> **Exercise**
In the data below, find the line containing "First, I iterate" and the line containing "which allow keywords", then reproduce them and every line between, exactly. Omit pictures.
◇ ◇ ◇ ◇ ◇ ◇ ◇
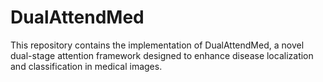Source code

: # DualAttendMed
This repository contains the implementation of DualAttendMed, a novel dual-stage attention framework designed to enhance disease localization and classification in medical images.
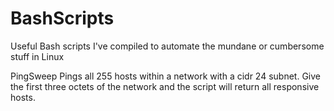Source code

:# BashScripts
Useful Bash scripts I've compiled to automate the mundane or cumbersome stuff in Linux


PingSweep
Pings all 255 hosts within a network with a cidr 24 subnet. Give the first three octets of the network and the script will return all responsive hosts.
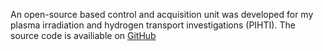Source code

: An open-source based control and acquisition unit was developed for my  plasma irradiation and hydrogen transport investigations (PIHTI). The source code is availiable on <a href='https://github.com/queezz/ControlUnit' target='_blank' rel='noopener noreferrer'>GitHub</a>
◇ ◇ ◇ ◇ ◇ ◇ ◇
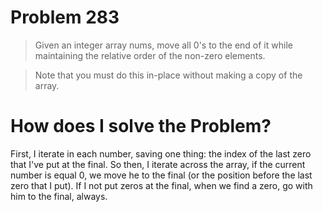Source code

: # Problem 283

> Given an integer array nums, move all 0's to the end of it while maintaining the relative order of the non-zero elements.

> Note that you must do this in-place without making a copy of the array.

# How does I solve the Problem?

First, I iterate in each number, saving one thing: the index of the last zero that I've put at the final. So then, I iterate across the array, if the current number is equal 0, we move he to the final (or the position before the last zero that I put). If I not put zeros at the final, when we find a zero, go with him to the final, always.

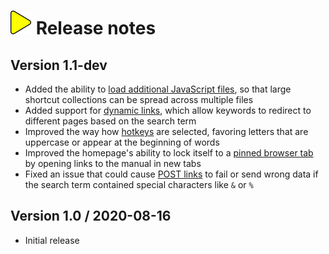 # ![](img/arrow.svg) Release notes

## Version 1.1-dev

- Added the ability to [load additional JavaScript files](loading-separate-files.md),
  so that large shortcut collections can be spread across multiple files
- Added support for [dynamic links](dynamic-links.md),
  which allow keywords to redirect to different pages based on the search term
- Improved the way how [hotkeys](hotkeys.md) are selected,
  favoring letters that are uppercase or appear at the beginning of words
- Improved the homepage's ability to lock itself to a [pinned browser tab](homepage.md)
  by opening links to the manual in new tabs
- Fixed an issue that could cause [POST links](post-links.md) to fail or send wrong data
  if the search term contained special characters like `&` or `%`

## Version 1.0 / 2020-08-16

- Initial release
◇ ◇ ◇ ◇ ◇ ◇ ◇
> **Output of the task**
First, I iterate in each number, saving one thing: the index of the last zero that I've put at the final. So then, I iterate across the array, if the current number is equal 0, we move he to the final (or the position before the last zero that I put). If I not put zeros at the final, when we find a zero, go with him to the final, always.

 # ![](img/arrow.svg) Release notes

## Version 1.1-dev

- Added the ability to [load additional JavaScript files](loading-separate-files.md),
  so that large shortcut collections can be spread across multiple files
- Added support for [dynamic links](dynamic-links.md),
  which allow keywords to redirect to different pages based on the search term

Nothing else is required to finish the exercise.